Across the data below, in how many lines does the word "create" appear? Give only the number.

#### Dataset excerpts:
##############################

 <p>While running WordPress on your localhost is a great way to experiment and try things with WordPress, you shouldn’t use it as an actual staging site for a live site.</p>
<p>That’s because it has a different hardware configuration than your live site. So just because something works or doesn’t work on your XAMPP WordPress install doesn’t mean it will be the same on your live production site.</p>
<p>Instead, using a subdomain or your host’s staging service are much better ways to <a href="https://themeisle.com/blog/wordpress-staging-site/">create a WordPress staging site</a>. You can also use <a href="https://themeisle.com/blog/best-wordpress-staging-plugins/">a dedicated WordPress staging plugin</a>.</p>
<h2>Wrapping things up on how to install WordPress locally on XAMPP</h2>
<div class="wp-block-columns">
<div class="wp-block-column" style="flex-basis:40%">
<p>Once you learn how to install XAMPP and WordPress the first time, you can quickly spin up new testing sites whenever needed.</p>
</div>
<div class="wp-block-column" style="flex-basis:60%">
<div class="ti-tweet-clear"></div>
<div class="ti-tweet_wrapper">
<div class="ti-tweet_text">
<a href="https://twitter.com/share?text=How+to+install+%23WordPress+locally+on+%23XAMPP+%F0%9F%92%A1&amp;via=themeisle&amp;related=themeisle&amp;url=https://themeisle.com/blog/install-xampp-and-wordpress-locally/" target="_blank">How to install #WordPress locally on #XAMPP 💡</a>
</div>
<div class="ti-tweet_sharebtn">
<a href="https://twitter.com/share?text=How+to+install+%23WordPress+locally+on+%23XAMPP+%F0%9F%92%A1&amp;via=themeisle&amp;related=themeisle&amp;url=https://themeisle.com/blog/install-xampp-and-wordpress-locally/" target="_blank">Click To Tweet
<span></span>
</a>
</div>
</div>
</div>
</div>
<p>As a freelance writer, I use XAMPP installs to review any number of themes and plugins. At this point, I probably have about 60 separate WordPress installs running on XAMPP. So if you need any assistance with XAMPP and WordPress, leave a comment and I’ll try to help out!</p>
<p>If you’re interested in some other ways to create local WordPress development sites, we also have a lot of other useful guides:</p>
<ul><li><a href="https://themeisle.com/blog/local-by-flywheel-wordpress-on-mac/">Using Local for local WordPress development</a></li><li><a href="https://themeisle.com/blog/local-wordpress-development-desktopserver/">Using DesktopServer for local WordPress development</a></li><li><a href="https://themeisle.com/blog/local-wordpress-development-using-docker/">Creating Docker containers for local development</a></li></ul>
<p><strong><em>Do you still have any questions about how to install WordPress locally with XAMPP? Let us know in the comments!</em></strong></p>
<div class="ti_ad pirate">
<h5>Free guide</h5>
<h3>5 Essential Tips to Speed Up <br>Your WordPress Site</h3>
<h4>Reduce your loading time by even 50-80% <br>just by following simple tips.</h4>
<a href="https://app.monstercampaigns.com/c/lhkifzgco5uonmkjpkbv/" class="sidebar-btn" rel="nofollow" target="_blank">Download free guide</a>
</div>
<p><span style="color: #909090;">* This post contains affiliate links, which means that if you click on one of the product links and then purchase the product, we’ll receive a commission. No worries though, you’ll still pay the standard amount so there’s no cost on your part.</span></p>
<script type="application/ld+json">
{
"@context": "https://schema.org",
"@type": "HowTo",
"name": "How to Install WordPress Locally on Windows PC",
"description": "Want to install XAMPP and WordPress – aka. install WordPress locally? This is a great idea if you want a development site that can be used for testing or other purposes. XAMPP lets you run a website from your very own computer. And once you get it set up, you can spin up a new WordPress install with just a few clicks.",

##############################

#### Your response:
2